→ **What to produce**
Whenever a line in the entries includes the word "PascalCase", copy that line out.

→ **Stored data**
=======
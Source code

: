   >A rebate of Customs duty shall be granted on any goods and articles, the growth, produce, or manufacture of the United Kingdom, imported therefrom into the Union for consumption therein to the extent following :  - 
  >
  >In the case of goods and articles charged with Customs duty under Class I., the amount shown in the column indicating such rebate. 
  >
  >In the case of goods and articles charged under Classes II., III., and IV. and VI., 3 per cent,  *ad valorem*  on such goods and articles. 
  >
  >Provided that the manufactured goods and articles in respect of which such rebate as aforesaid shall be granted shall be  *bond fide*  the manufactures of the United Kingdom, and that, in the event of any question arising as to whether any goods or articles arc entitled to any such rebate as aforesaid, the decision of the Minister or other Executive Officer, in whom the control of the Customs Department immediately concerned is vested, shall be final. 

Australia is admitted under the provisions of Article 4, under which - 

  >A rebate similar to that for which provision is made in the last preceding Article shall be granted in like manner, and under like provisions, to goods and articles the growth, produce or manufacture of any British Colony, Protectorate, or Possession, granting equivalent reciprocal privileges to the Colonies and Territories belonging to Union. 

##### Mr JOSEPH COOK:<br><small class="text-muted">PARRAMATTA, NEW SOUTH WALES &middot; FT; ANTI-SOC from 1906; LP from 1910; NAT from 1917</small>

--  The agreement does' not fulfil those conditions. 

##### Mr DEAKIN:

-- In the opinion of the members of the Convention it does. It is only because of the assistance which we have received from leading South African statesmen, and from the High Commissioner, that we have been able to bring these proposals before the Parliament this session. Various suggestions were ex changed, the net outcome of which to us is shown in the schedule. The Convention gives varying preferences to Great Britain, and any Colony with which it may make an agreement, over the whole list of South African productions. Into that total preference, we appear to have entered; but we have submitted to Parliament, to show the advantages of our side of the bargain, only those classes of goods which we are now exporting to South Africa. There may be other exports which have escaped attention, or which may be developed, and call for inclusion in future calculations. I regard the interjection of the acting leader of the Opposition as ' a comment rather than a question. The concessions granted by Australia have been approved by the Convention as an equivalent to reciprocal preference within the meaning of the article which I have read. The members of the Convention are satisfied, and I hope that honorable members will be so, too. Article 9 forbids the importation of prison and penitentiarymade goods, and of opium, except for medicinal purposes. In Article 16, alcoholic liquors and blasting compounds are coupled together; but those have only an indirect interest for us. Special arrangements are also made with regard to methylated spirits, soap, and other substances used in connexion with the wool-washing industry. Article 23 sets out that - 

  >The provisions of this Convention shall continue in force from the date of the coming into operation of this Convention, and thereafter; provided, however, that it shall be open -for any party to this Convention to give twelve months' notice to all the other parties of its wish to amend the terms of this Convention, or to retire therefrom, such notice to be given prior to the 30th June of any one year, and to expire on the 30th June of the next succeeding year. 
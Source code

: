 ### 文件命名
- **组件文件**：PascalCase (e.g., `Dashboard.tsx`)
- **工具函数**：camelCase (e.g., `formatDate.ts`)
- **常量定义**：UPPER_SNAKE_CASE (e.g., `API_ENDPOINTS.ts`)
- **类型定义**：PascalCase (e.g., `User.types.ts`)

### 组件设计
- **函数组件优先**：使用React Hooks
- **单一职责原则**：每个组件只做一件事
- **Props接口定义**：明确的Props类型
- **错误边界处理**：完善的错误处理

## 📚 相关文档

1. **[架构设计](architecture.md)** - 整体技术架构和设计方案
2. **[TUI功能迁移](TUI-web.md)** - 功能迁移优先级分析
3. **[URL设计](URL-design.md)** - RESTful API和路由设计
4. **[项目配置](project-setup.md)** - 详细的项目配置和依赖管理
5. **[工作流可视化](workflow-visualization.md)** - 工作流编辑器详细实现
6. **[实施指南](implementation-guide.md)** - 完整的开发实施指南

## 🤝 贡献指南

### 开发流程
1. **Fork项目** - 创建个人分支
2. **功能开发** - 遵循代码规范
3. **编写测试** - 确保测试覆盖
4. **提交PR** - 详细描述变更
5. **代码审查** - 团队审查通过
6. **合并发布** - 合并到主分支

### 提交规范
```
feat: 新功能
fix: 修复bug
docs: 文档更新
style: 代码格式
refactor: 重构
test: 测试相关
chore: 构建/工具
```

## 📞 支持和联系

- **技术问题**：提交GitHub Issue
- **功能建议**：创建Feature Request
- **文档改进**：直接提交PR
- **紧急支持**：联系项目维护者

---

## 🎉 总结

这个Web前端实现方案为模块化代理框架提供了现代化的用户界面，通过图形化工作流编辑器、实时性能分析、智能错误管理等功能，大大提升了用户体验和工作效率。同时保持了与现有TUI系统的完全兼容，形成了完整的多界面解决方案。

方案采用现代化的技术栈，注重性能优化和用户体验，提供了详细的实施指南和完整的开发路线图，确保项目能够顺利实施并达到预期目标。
=======
→ **Answer box**
- **组件文件**：PascalCase (e.g., `Dashboard.tsx`)
- **类型定义**：PascalCase (e.g., `User.types.ts`)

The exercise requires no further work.